Come è noto, l’artista senese è irresistibilmente attratto dalla pratica di reinterpretare le opere di alcuni grandi maestri del passato. Nella sua vasta produzione, oltre agli echi del ‘realismo sociale’ di Guttuso e dei muralisti messicani che connotano i primi saggi pittorici, troviamo costanti riferimenti a Van Gogh, Ligabue e, ovviamente, Picasso. Ma se in questi casi l’artista guarda alla loro opera per coglierne elementi lessicali, farli propri ed inserirli nel suo abbecedario linguistico, dal Caravaggio, vessillo del miglior naturalismo italiano, prende a prestito soprattutto le tematiche, declinandole in forme post-cubiste, o per meglio dire del Picasso di Guernica.

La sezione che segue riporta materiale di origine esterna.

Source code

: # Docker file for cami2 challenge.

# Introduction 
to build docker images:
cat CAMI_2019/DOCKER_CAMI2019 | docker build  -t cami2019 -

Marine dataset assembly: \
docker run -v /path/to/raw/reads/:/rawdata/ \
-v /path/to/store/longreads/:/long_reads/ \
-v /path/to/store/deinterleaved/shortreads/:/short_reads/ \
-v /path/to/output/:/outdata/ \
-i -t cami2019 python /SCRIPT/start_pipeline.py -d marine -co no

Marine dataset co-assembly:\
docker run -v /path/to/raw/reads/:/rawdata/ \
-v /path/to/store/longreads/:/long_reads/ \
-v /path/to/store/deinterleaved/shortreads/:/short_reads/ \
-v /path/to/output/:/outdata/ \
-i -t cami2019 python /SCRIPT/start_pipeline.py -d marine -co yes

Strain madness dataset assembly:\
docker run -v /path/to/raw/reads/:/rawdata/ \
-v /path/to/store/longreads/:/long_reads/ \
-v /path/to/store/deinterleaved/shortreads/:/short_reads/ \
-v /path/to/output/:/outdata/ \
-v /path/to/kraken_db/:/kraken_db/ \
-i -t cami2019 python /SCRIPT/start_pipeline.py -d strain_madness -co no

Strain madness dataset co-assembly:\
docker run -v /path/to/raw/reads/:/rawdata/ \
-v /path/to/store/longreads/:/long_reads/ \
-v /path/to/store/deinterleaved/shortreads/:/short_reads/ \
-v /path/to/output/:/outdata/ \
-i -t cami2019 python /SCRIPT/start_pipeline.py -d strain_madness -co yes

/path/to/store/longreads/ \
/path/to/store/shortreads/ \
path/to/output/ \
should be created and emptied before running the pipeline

L’utilizzo del lessico cubista è certo congeniale per Del Casino, poiché permette di scompaginare i canoni della visione ‘tradizionale’ dando la possibilità di mostrare, e quindi vedere, le cose da più punti di vista contemporaneamente. Va da sé che tutto ciò ha un valore non solo stilistico ma più propriamente concettuale: rendere più efficacemente la complessità del reale.

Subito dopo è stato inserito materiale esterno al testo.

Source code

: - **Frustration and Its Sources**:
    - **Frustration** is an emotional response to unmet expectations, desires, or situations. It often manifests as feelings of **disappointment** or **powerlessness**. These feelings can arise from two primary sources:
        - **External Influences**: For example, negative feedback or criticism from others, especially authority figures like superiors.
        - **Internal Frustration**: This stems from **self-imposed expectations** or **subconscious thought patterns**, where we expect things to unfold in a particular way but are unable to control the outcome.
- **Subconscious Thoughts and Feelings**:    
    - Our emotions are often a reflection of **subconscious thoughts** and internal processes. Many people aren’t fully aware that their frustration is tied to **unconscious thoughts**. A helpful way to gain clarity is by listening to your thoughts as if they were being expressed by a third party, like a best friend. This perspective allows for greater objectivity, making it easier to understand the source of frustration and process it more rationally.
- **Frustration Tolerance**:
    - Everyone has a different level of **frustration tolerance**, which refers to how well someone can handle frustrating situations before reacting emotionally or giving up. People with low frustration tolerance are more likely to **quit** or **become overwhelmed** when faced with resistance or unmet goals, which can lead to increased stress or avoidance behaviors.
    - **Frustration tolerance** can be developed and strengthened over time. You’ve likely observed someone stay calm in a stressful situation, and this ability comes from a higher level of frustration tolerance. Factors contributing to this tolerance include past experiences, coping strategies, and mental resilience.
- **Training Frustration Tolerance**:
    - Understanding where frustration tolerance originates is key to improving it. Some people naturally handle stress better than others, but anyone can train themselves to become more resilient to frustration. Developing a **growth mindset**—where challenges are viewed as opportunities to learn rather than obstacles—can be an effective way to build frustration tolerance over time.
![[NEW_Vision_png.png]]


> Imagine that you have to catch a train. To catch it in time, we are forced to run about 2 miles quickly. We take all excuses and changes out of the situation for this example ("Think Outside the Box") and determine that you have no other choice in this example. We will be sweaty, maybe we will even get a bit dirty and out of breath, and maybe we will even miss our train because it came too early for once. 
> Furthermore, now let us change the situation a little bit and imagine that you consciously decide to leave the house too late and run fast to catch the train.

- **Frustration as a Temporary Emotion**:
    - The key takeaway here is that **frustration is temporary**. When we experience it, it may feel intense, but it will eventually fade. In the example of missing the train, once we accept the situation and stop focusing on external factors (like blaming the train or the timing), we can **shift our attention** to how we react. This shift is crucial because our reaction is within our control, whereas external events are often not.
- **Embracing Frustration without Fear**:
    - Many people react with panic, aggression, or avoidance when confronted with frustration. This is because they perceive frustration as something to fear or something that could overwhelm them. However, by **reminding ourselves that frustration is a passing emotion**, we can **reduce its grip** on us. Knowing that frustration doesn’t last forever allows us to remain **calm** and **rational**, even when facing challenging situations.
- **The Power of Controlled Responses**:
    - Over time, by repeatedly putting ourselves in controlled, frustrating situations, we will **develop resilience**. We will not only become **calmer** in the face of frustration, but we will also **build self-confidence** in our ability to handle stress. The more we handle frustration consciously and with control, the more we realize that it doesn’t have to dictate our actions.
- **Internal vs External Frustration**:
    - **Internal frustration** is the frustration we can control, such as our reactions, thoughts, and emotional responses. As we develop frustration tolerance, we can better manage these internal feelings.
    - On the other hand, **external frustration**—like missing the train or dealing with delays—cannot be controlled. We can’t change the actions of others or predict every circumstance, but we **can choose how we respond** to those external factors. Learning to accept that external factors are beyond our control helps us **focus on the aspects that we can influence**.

Il rapporto col cubismo è ulteriormente rinsaldato dal comune sguardo alla cultura artistica tribale che si fa particolarmente evidente nelle sculture di Del Casino, dove la ripresa di certe soluzioni espressive ‘essenziali’ è funzionale alla comunicazione del messaggio.
Del Casino, così, elabora un linguaggio che mira a narrare la condizione umana; la sua arte, allora, non deve essere letta come un semplice compiacimento estetico ma in quanto prodotto della società che la genera, di conseguenza intrisa di riferimenti antropologici.